Prestatiedrang (need for achievement, n Ach) is het verlangen om een moeilijk maar verlangd doel te
bereiken. Mensen met een grote prestatiedrang werken harder, zijn succesvoller, tonen meer
doorzettingsvermogen bij moeilijke opdrachten, hebben vaak hogere IQ-scores, maken sneller carrière,
kiezen vaak een beroep met veel competitie en vaker leiders dan mensen met lage prestatiedrang.
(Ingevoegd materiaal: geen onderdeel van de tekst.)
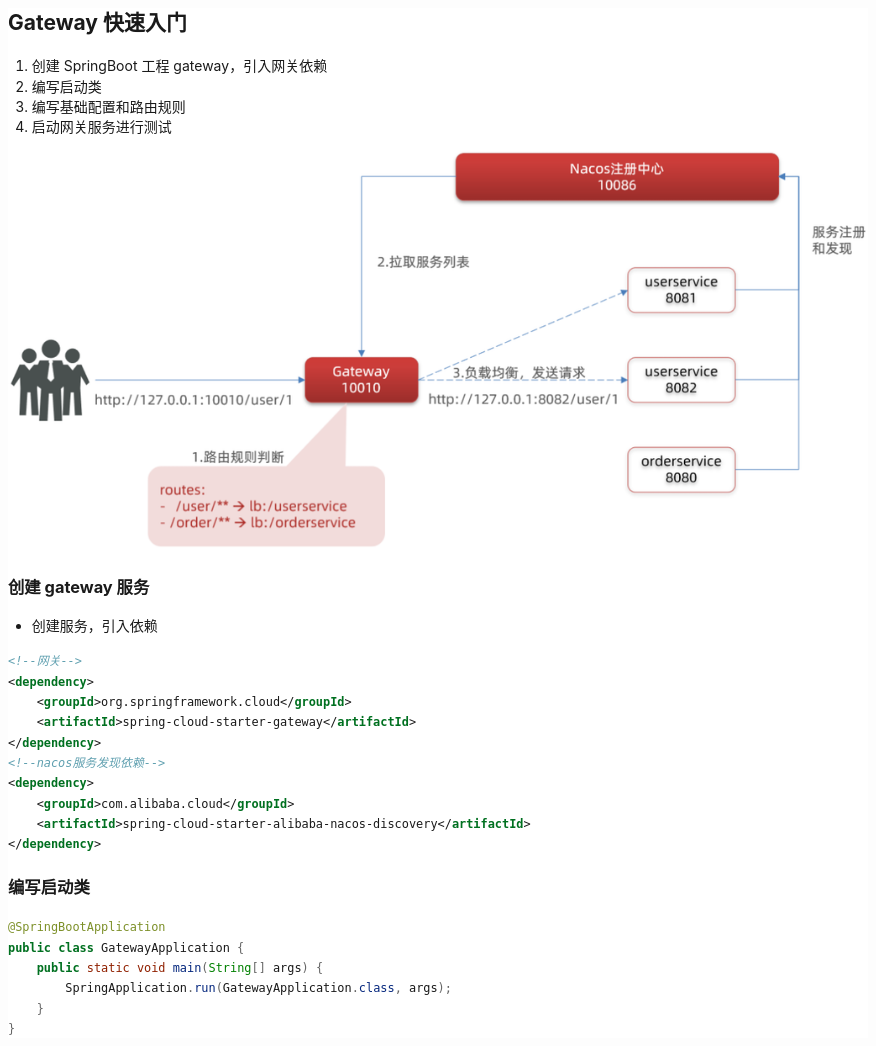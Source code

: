 ## Gateway 快速入门

1. 创建 SpringBoot 工程 gateway，引入网关依赖
2. 编写启动类
3. 编写基础配置和路由规则
4. 启动网关服务进行测试

![网关路由流程](pics/image-20211109140019747.png)

### 创建 gateway 服务

- 创建服务，引入依赖

```xml
<!--网关-->
<dependency>
    <groupId>org.springframework.cloud</groupId>
    <artifactId>spring-cloud-starter-gateway</artifactId>
</dependency>
<!--nacos服务发现依赖-->
<dependency>
    <groupId>com.alibaba.cloud</groupId>
    <artifactId>spring-cloud-starter-alibaba-nacos-discovery</artifactId>
</dependency>
```

### 编写启动类

```java
@SpringBootApplication
public class GatewayApplication {
	public static void main(String[] args) {
		SpringApplication.run(GatewayApplication.class, args);
	}
}
```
De prestatiemotivatietest (laatste versie 2004) is door Hubert Hermans ontworpen. De 3 aspecten die
gemeten worden zijn:
- Prestatiemotief: een relatief stabiele persoonlijkheidseigenschap die in specifieke situaties leidt
tot presteren
- Positieve en negatieve faalangst. Beide bepalend voor de productiviteit en houding t.o.v. werk
De manier waarop naar prestaties gekeken wordt is ook een gevolg van cultuur. De westerse wereld is
gericht op individualisme, prestaties zijn gevolg van persoonlijk talent en werk. In Zuid-Amerika, Azië,
Afrika en Midden-Oosten ligt de nadruk op het collectivisme. Loyaliteit is belangrijk en het individu is
ondergeschikt aan de groep.
9.1.2 De onverwachte effecten van beloningen op motivatie
Overrechtvaardiging/overjustification is het proces waarbij een extrinsieke beloning een intrinsieke
motivatie verdringt. Men heeft zonder deze extrinsieke beloning minder motivatie om deze activiteit uit
te voeren. Bij volwassenen is dit onderzoek ook uitgevoerd en beschreven onder motivation crowding
theory.
Beloningen botsen niet altijd met intrinsieke motivatie. Dit gebeurt alleen als er geen rekening wordt
gehouden met de kwaliteit van de prestatie. De beloning moet dus in verhouding staan tot de
presentatie om succesvol te zijn. De gevolgen die beloningen kunnen hebben voor motivatie zijn:
- Effectieve manier om mensen te motiveren voor activiteiten die ze anders niet doen
- Motivatie vergroten, mits het wordt gegeven voor een goede prestatie
- Motivatie negatief beïnvloeden als het wordt gegeven zonder rekening te houden met de
kwaliteit van het werk
Beloningen kunnen dus zeker een positieve invloed hebben op mensen en motivatie.
, 9.2 Hoe worden onze motivatieprioriteiten gesteld?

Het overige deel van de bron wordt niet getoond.